## [Try it]
Scan the entries below, and for each line that includes the word "Designs", make a copy.
---- Data under study
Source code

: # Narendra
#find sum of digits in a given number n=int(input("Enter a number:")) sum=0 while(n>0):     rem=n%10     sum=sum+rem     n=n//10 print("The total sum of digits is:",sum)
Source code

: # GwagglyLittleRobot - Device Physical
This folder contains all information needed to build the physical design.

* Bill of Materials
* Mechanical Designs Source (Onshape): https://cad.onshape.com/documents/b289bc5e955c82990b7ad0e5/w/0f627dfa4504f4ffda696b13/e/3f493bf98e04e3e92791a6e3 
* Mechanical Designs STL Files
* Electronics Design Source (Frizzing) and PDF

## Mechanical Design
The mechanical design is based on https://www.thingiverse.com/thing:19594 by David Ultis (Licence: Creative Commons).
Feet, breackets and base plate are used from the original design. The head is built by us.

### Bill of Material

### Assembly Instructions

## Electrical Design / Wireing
--------
## [Result of this task]
* Mechanical Designs Source (Onshape): https://cad.onshape.com/documents/b289bc5e955c82990b7ad0e5/w/0f627dfa4504f4ffda696b13/e/3f493bf98e04e3e92791a6e3 
* Mechanical Designs STL Files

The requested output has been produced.